Oregon: Warm Springs Tribes Hope To Enter The Cannabis Market
By Derrick Stanley
Like the states, native American tribes in the US received a memo in 2014 (the "Wilkinson memo") which gives them the authority to experiment with marijuana if they follow federal priorities: keeping weed from kids, cartels, inter-state commerce, etc.
Several tribes have explored the option to experiment with cannabis under the watch of federal attorneys. State-level officials have been observing as well, but their ability to interfere is different. Public Law 280 is a federal statute which allows certain states to “assume jurisdiction over reservation Indians.” The statute transferred federal law enforcement authority within tribal nations to six state governments, including Oregon, but somehow the Warm Springs reservation was exempted.
Therefore, Warm Springs doesn’t have to worry about the state attempting to stop its cannabis program.

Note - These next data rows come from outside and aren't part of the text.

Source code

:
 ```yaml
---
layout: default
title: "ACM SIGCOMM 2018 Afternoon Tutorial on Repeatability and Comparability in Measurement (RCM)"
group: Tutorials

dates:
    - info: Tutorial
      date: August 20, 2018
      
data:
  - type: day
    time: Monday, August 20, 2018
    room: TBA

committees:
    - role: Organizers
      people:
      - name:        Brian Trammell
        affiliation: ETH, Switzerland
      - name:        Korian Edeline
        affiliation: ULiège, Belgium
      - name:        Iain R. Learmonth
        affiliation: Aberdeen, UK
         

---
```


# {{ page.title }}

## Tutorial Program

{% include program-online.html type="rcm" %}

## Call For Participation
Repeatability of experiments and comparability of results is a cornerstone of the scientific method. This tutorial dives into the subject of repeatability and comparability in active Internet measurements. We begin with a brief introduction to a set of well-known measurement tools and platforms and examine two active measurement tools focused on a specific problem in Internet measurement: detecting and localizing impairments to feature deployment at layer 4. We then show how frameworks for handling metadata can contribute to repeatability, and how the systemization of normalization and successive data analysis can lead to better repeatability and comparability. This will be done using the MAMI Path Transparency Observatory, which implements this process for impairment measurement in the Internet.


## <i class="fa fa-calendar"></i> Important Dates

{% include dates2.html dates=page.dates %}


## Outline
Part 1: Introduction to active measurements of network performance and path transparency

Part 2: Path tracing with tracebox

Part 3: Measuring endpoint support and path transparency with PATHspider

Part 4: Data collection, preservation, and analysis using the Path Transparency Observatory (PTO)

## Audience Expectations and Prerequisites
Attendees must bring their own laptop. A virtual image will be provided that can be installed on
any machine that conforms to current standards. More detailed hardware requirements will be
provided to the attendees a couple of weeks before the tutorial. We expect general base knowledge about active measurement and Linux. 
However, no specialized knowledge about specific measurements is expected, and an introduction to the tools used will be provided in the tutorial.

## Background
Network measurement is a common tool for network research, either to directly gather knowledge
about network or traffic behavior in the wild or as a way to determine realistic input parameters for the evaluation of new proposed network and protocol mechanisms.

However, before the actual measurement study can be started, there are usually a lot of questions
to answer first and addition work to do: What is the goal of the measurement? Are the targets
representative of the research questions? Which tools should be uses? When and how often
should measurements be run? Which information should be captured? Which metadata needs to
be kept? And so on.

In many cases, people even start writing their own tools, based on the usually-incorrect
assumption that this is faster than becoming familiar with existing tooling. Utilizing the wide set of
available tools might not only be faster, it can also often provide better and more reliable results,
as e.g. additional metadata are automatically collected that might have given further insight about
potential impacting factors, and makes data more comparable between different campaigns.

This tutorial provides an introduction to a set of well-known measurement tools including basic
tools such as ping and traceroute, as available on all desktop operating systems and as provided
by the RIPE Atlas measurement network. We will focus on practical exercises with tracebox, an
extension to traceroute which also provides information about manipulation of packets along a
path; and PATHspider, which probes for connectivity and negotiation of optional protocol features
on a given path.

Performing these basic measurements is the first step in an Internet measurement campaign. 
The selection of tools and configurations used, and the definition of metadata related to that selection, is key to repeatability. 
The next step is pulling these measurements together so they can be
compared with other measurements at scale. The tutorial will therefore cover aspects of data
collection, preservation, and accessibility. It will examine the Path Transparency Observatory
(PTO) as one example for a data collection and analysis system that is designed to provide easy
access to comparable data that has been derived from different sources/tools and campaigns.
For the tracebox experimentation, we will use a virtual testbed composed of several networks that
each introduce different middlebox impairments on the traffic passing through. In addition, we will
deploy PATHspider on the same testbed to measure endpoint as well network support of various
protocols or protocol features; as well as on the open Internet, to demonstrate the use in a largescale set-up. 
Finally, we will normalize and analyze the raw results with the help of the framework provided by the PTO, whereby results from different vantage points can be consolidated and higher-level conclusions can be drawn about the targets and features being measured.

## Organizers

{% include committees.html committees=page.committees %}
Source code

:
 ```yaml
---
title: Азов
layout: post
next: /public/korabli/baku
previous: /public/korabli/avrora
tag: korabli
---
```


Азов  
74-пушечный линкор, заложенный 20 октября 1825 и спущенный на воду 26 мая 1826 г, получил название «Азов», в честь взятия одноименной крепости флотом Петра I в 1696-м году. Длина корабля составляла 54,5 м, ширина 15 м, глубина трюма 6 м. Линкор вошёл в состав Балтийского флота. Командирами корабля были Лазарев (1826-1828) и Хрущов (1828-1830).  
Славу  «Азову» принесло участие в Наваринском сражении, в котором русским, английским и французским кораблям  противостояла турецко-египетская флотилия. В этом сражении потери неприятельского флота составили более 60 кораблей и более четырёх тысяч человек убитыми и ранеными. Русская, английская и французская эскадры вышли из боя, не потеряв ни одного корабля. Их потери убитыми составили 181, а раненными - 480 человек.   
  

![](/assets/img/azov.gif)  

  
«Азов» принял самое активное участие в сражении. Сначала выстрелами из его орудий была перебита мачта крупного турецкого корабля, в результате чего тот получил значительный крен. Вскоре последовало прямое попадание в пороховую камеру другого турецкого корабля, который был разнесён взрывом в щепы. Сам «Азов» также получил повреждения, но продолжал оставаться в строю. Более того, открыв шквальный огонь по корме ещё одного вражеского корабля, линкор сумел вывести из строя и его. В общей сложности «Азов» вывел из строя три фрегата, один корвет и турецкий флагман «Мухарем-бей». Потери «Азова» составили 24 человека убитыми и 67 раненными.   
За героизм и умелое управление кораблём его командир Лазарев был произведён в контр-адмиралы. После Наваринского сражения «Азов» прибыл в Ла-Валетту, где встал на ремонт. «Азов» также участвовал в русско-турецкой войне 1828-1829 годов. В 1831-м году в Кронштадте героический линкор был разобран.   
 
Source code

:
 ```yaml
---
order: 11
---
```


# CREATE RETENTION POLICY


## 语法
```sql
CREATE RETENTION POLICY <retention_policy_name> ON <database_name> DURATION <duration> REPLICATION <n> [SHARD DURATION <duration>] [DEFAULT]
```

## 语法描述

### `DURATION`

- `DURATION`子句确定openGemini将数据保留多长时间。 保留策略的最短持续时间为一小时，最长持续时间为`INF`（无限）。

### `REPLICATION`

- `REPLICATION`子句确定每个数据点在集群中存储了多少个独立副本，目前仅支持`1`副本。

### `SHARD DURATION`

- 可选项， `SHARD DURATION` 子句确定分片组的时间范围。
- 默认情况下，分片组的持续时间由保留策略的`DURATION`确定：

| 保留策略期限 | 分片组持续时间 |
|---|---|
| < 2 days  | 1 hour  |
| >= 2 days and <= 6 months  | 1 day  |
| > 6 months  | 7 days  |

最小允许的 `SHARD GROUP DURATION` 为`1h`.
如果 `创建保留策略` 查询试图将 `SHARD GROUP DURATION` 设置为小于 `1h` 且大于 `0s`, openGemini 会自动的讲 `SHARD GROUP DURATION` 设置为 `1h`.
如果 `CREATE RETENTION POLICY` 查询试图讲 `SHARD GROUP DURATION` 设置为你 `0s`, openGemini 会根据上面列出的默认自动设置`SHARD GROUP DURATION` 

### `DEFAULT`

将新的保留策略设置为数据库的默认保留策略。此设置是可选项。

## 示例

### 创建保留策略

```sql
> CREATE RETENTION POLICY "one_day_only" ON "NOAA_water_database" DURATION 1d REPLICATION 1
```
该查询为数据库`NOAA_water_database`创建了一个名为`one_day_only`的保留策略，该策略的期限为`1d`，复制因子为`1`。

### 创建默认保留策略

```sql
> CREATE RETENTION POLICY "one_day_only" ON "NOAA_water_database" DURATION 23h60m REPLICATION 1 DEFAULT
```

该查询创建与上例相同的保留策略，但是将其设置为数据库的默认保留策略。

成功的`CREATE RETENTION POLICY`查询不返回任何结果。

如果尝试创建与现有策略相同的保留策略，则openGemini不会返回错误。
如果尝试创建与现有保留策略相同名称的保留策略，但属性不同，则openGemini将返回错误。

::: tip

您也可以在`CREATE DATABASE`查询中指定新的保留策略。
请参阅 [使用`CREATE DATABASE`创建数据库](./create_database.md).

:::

The Confederated Tribes of Warm Springs want to sell marijuana off the reservation, and has received the needed permission from the state to do so.

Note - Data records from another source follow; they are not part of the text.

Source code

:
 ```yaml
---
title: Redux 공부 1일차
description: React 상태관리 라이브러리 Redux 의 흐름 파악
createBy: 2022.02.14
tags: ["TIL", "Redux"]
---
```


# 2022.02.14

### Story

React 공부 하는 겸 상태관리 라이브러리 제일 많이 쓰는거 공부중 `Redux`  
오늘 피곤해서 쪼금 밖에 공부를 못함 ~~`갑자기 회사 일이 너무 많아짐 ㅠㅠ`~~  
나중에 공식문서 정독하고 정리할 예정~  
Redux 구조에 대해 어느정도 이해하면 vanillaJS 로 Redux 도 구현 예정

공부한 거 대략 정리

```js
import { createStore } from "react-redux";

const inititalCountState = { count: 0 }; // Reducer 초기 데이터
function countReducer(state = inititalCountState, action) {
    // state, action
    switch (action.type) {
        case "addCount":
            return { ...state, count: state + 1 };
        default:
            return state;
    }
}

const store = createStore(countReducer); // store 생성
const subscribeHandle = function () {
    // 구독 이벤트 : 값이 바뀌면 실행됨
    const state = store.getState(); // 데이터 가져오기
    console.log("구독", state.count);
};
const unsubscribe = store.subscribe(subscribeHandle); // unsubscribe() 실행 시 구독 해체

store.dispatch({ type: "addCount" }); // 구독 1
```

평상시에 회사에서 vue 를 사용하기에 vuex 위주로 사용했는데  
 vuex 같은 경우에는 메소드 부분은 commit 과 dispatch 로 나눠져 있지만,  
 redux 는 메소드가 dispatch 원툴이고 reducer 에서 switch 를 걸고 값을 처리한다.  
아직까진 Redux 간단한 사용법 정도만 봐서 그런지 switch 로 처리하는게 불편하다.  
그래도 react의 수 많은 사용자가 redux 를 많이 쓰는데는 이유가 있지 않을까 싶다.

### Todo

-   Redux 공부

Warm Springs also approached the feds, responded that what they were doing is illegal and illegitimate, unlike the state of Oregon, which at least has Measure 91. According to Pi-Ta Pitt from the Confederated Tribes of Warm Springs, the tribe subsequently held a referendum on growing cannabis, which passed with 86 percent approval.
The tribe recently broke ground on a grow facility, so cannabis from Warm Springs could be available soon.